Autre exemple criant d’injustice : le délai de paiement des droits, récemment ramené de 10 à 3 ans. Cela signifie que les héritiers doivent s’acquitter de sommes colossales dans un temps très court, sans même avoir la possibilité de vendre les biens concernés. Une situation qui pousse de nombreuses familles à brader leur patrimoine, voire à s’endetter lourdement.
Quand le Fisc Joue avec les Nerfs des Contribuables
Mais l’injustice ne s’arrête pas là. Le fisc se permet aussi de jouer avec les nerfs des contribuables, en appliquant des règles pour le moins discutables. Ainsi, la valeur des biens est calculée à la date du décès, sans tenir compte d’éventuels changements ultérieurs. Exemple concret : un terrain constructible taxé comme tel au moment de la succession peut voir sa valeur s’effondrer si le plan local d’urbanisme change ensuite. Mais peu importe pour le fisc, qui continuera à réclamer des droits calculés sur l’ancienne valeur !
Face à de telles aberrations, comment ne pas comprendre la colère et le sentiment d’injustice des Français ? L’impôt sur les successions apparaît aujourd’hui comme un système à bout de souffle, déconnecté des réalités économiques et humaines. Un système qui pénalise les classes moyennes, fragilise la transmission des entreprises et décourage l’investissement.

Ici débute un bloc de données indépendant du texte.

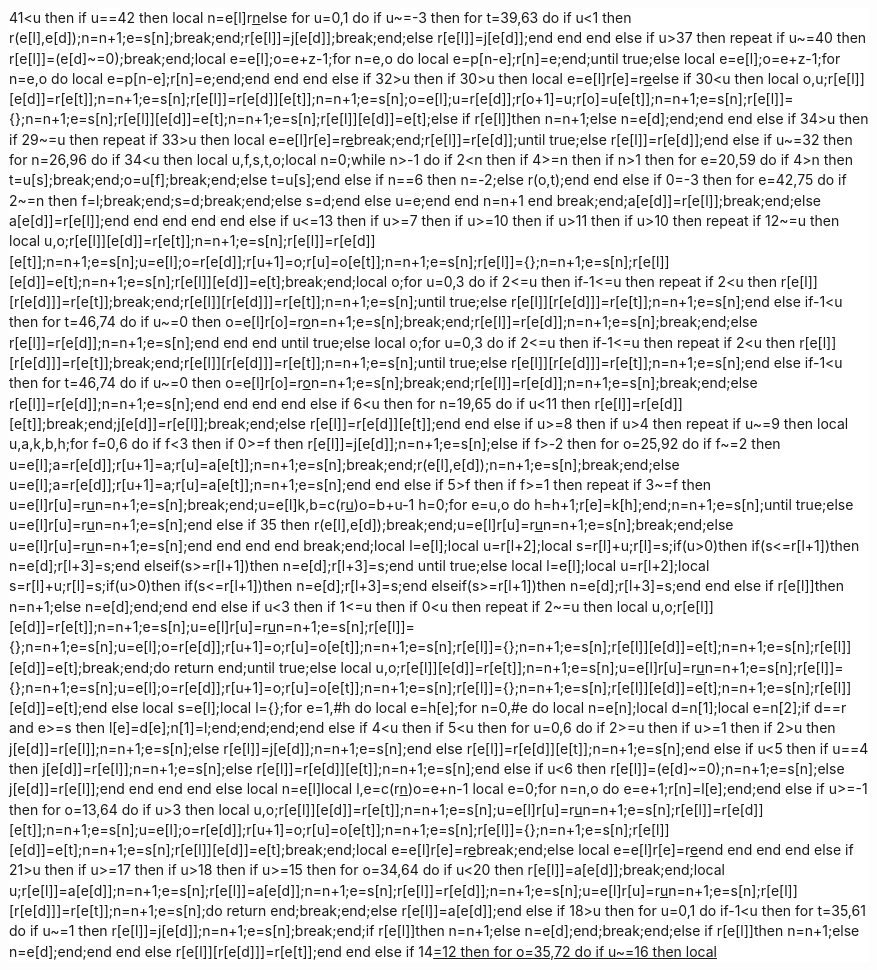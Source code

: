 41<u then if u==42 then local n=e[l]r[n](_(r,n+1,e[d]))else for u=0,1 do if u~=-3 then for t=39,63 do if u<1 then r(e[l],e[d]);n=n+1;e=s[n];break;end;r[e[l]]=j[e[d]];break;end;else r[e[l]]=j[e[d]];end end end else if u>37 then repeat if u~=40 then r[e[l]]=(e[d]~=0);break;end;local e=e[l];o=e+z-1;for n=e,o do local e=p[n-e];r[n]=e;end;until true;else local e=e[l];o=e+z-1;for n=e,o do local e=p[n-e];r[n]=e;end;end end end else if 32>u then if 30>u then local e=e[l]r[e]=r[e](_(r,e+1,o))else if 30<u then local o,u;r[e[l]][e[d]]=r[e[t]];n=n+1;e=s[n];r[e[l]]=r[e[d]][e[t]];n=n+1;e=s[n];o=e[l];u=r[e[d]];r[o+1]=u;r[o]=u[e[t]];n=n+1;e=s[n];r[e[l]]={};n=n+1;e=s[n];r[e[l]][e[d]]=e[t];n=n+1;e=s[n];r[e[l]][e[d]]=e[t];else if r[e[l]]then n=n+1;else n=e[d];end;end end else if 34>u then if 29~=u then repeat if 33>u then local e=e[l]r[e]=r[e]()break;end;r[e[l]]=r[e[d]];until true;else r[e[l]]=r[e[d]];end else if u~=32 then for n=26,96 do if 34<u then local u,f,s,t,o;local n=0;while n>-1 do if 2<n then if 4>=n then if n>1 then for e=20,59 do if 4>n then t=u[s];break;end;o=u[f];break;end;else t=u[s];end else if n==6 then n=-2;else r(o,t);end end else if 0<n then if n>=-3 then for e=42,75 do if 2~=n then f=l;break;end;s=d;break;end;else s=d;end else u=e;end end n=n+1 end break;end;a[e[d]]=r[e[l]];break;end;else a[e[d]]=r[e[l]];end end end end end else if u<=13 then if u>=7 then if u>=10 then if u>11 then if u>10 then repeat if 12~=u then local u,o;r[e[l]][e[d]]=r[e[t]];n=n+1;e=s[n];r[e[l]]=r[e[d]][e[t]];n=n+1;e=s[n];u=e[l];o=r[e[d]];r[u+1]=o;r[u]=o[e[t]];n=n+1;e=s[n];r[e[l]]={};n=n+1;e=s[n];r[e[l]][e[d]]=e[t];n=n+1;e=s[n];r[e[l]][e[d]]=e[t];break;end;local o;for u=0,3 do if 2<=u then if-1<=u then repeat if 2<u then r[e[l]][r[e[d]]]=r[e[t]];break;end;r[e[l]][r[e[d]]]=r[e[t]];n=n+1;e=s[n];until true;else r[e[l]][r[e[d]]]=r[e[t]];n=n+1;e=s[n];end else if-1<u then for t=46,74 do if u~=0 then o=e[l]r[o]=r[o](r[o+1])n=n+1;e=s[n];break;end;r[e[l]]=r[e[d]];n=n+1;e=s[n];break;end;else r[e[l]]=r[e[d]];n=n+1;e=s[n];end end end until true;else local o;for u=0,3 do if 2<=u then if-1<=u then repeat if 2<u then r[e[l]][r[e[d]]]=r[e[t]];break;end;r[e[l]][r[e[d]]]=r[e[t]];n=n+1;e=s[n];until true;else r[e[l]][r[e[d]]]=r[e[t]];n=n+1;e=s[n];end else if-1<u then for t=46,74 do if u~=0 then o=e[l]r[o]=r[o](r[o+1])n=n+1;e=s[n];break;end;r[e[l]]=r[e[d]];n=n+1;e=s[n];break;end;else r[e[l]]=r[e[d]];n=n+1;e=s[n];end end end end else if 6<u then for n=19,65 do if u<11 then r[e[l]]=r[e[d]][e[t]];break;end;j[e[d]]=r[e[l]];break;end;else r[e[l]]=r[e[d]][e[t]];end end else if u>=8 then if u>4 then repeat if u~=9 then local u,a,k,b,h;for f=0,6 do if f<3 then if 0>=f then r[e[l]]=j[e[d]];n=n+1;e=s[n];else if f>-2 then for o=25,92 do if f~=2 then u=e[l];a=r[e[d]];r[u+1]=a;r[u]=a[e[t]];n=n+1;e=s[n];break;end;r(e[l],e[d]);n=n+1;e=s[n];break;end;else u=e[l];a=r[e[d]];r[u+1]=a;r[u]=a[e[t]];n=n+1;e=s[n];end end else if 5>f then if f>=1 then repeat if 3~=f then u=e[l]r[u]=r[u](_(r,u+1,o))n=n+1;e=s[n];break;end;u=e[l]k,b=c(r[u](_(r,u+1,e[d])))o=b+u-1 h=0;for e=u,o do h=h+1;r[e]=k[h];end;n=n+1;e=s[n];until true;else u=e[l]r[u]=r[u](_(r,u+1,o))n=n+1;e=s[n];end else if 3<f then for t=25,58 do if f>5 then r(e[l],e[d]);break;end;u=e[l]r[u]=r[u]()n=n+1;e=s[n];break;end;else u=e[l]r[u]=r[u]()n=n+1;e=s[n];end end end end break;end;local l=e[l];local u=r[l+2];local s=r[l]+u;r[l]=s;if(u>0)then if(s<=r[l+1])then n=e[d];r[l+3]=s;end elseif(s>=r[l+1])then n=e[d];r[l+3]=s;end until true;else local l=e[l];local u=r[l+2];local s=r[l]+u;r[l]=s;if(u>0)then if(s<=r[l+1])then n=e[d];r[l+3]=s;end elseif(s>=r[l+1])then n=e[d];r[l+3]=s;end end else if r[e[l]]then n=n+1;else n=e[d];end;end end else if u<3 then if 1<=u then if 0<u then repeat if 2~=u then local u,o;r[e[l]][e[d]]=r[e[t]];n=n+1;e=s[n];u=e[l]r[u]=r[u](_(r,u+1,e[d]))n=n+1;e=s[n];r[e[l]]={};n=n+1;e=s[n];u=e[l];o=r[e[d]];r[u+1]=o;r[u]=o[e[t]];n=n+1;e=s[n];r[e[l]]={};n=n+1;e=s[n];r[e[l]][e[d]]=e[t];n=n+1;e=s[n];r[e[l]][e[d]]=e[t];break;end;do return end;until true;else local u,o;r[e[l]][e[d]]=r[e[t]];n=n+1;e=s[n];u=e[l]r[u]=r[u](_(r,u+1,e[d]))n=n+1;e=s[n];r[e[l]]={};n=n+1;e=s[n];u=e[l];o=r[e[d]];r[u+1]=o;r[u]=o[e[t]];n=n+1;e=s[n];r[e[l]]={};n=n+1;e=s[n];r[e[l]][e[d]]=e[t];n=n+1;e=s[n];r[e[l]][e[d]]=e[t];end else local s=e[l];local l={};for e=1,#h do local e=h[e];for n=0,#e do local n=e[n];local d=n[1];local e=n[2];if d==r and e>=s then l[e]=d[e];n[1]=l;end;end;end;end else if 4<u then if 5<u then for u=0,6 do if 2>=u then if u>=1 then if 2>u then j[e[d]]=r[e[l]];n=n+1;e=s[n];else r[e[l]]=j[e[d]];n=n+1;e=s[n];end else r[e[l]]=r[e[d]][e[t]];n=n+1;e=s[n];end else if u<5 then if u==4 then j[e[d]]=r[e[l]];n=n+1;e=s[n];else r[e[l]]=r[e[d]][e[t]];n=n+1;e=s[n];end else if u<6 then r[e[l]]=(e[d]~=0);n=n+1;e=s[n];else j[e[d]]=r[e[l]];end end end end else local n=e[l]local l,e=c(r[n](_(r,n+1,e[d])))o=e+n-1 local e=0;for n=n,o do e=e+1;r[n]=l[e];end;end else if u>=-1 then for o=13,64 do if u>3 then local u,o;r[e[l]][e[d]]=r[e[t]];n=n+1;e=s[n];u=e[l]r[u]=r[u](_(r,u+1,e[d]))n=n+1;e=s[n];r[e[l]]=r[e[d]][e[t]];n=n+1;e=s[n];u=e[l];o=r[e[d]];r[u+1]=o;r[u]=o[e[t]];n=n+1;e=s[n];r[e[l]]={};n=n+1;e=s[n];r[e[l]][e[d]]=e[t];n=n+1;e=s[n];r[e[l]][e[d]]=e[t];break;end;local e=e[l]r[e]=r[e]()break;end;else local e=e[l]r[e]=r[e]()end end end end else if 21>u then if u>=17 then if u>18 then if u>=15 then for o=34,64 do if u<20 then r[e[l]]=a[e[d]];break;end;local u;r[e[l]]=a[e[d]];n=n+1;e=s[n];r[e[l]]=a[e[d]];n=n+1;e=s[n];r[e[l]]=r[e[d]];n=n+1;e=s[n];u=e[l]r[u]=r[u](r[u+1])n=n+1;e=s[n];r[e[l]][r[e[d]]]=r[e[t]];n=n+1;e=s[n];do return end;break;end;else r[e[l]]=a[e[d]];end else if 18>u then for u=0,1 do if-1<u then for t=35,61 do if u~=1 then r[e[l]]=j[e[d]];n=n+1;e=s[n];break;end;if r[e[l]]then n=n+1;else n=e[d];end;break;end;else if r[e[l]]then n=n+1;else n=e[d];end;end end else r[e[l]][r[e[d]]]=r[e[t]];end end else if 14<u then if u>=12 then for o=35,72 do if u~=16 then local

Vers une Réforme en Profondeur de la Fiscalité Successorale ?
Face à ce constat accablant, une réforme en profondeur de la fiscalité successorale semble plus que jamais nécessaire. Plusieurs pistes mériteraient d’être explorées, comme la réduction des taux, la simplification des règles de calcul ou encore la prise en compte de la nature des biens transmis. Il faudrait aussi repenser le pacte Dutreil, censé faciliter la transmission des entreprises, mais qui reste aujourd’hui trop complexe et peu utilisé.
Mais au-delà de ces ajustements techniques, c’est surtout un changement de philosophie qui s’impose. Il est temps de passer d’une logique de taxation aveugle à une approche plus juste et plus incitative. Une approche qui valorise la transmission, encourage l’investissement et soutient les entreprises familiales, véritables moteurs de notre économie.
Car après tout, l’héritage n’est pas qu’une question d’argent. C’est aussi et surtout un lien entre les générations, un patrimoine affectif et symbolique qu’il est crucial de préserver. En taxant à l’excès cet héritage, l’État ne fait pas que ponctionner des ressources, il fragilise aussi la cohésion sociale et familiale. Il est grand temps de repenser notre fiscalité successorale, pour la rendre plus juste, plus efficace et plus respectueuse des contribuables. Un chantier ambitieux, mais nécessaire pour restaurer la confiance et bâtir une société plus équilibrée.